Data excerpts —
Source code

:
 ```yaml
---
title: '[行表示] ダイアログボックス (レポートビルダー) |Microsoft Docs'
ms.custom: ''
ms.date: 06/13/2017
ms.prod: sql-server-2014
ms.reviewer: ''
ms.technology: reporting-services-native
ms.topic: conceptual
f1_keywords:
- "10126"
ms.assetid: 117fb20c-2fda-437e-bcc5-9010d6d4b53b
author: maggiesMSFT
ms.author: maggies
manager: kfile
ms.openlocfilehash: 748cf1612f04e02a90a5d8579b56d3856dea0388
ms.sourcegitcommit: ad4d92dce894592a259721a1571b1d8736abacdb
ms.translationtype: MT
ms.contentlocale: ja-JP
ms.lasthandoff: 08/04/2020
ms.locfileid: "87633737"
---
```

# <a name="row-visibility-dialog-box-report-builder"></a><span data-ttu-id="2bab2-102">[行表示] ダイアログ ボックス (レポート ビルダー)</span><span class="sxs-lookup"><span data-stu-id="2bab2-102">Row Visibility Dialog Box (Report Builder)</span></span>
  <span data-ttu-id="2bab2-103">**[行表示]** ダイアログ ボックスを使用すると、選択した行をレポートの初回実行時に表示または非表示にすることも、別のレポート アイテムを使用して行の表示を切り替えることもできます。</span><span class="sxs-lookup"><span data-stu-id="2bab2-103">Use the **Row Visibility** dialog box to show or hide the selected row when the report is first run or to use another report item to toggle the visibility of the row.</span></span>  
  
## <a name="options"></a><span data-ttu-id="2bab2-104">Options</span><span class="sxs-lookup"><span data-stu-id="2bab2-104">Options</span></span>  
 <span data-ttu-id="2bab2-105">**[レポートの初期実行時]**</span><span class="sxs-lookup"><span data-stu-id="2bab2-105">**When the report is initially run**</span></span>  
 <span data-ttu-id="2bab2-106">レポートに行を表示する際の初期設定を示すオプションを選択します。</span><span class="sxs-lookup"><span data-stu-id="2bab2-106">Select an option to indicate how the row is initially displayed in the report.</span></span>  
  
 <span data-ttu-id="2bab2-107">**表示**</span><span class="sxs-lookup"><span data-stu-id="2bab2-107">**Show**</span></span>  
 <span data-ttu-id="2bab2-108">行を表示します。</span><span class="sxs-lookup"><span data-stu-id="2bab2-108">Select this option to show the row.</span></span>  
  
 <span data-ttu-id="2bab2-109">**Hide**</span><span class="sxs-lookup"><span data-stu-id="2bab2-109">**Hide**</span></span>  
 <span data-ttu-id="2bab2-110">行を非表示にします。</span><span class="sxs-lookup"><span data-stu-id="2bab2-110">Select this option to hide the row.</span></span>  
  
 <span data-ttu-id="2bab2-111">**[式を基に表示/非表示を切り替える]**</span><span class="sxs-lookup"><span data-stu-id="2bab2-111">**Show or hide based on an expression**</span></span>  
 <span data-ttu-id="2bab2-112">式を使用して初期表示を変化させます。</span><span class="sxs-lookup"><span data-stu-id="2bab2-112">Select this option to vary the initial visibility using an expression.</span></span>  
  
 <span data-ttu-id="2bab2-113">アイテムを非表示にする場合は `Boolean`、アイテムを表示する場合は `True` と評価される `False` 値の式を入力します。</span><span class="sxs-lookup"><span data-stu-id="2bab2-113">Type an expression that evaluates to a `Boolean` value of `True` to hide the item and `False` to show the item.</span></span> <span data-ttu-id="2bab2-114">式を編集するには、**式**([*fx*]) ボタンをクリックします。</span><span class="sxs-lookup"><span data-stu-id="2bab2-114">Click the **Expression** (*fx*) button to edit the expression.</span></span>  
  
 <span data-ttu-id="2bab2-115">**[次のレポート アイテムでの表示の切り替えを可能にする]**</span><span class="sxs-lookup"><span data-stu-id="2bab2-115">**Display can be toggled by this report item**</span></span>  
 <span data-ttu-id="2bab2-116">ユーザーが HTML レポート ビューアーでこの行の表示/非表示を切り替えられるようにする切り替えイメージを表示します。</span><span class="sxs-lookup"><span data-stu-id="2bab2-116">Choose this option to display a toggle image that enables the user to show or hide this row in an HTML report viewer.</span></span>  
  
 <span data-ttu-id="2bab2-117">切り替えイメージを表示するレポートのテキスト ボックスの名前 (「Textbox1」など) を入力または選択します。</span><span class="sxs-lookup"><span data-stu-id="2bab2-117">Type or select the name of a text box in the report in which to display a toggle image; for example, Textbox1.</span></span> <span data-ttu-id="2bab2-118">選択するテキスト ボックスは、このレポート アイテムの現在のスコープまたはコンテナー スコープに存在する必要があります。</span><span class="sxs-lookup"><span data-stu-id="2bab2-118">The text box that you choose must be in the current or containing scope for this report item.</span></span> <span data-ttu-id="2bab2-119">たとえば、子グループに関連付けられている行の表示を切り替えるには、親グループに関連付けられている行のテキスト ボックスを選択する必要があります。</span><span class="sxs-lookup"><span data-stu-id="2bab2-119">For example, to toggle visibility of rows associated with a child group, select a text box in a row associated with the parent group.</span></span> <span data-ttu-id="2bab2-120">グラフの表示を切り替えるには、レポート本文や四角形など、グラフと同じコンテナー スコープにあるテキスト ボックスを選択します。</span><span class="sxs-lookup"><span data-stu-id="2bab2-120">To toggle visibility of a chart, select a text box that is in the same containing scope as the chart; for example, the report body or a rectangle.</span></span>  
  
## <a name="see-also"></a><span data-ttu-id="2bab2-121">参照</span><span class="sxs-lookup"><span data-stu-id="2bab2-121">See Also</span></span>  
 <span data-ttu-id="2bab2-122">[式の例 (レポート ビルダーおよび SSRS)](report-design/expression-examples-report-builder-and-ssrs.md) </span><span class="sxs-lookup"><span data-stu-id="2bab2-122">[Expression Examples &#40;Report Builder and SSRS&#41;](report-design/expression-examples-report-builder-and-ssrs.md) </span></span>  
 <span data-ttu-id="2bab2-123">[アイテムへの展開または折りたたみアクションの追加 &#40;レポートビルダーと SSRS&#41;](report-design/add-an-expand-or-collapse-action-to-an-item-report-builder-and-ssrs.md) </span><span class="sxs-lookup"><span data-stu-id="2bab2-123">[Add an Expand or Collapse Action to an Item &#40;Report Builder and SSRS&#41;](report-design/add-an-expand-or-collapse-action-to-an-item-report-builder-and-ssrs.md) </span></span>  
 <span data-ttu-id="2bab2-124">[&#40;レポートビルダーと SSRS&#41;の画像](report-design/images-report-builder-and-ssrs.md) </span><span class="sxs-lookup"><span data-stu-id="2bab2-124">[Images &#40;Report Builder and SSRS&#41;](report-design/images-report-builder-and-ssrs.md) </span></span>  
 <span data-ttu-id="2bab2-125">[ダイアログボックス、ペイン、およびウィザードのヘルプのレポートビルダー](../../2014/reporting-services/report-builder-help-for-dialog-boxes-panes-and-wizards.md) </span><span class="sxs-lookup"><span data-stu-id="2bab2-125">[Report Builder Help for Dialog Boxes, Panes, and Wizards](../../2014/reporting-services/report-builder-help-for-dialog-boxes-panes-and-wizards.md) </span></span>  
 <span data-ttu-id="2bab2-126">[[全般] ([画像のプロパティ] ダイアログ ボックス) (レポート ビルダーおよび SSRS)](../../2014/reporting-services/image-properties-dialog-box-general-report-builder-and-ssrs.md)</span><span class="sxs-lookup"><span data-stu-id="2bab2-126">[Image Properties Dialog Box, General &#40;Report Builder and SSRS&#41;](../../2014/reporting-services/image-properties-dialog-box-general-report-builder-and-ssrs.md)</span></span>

WORK INSTRUCTIONS — Look through the entries above, and wherever a line holds the word "author", copy it.

WRITTEN RESPONSE —
author: maggiesMSFT
ms.author: maggies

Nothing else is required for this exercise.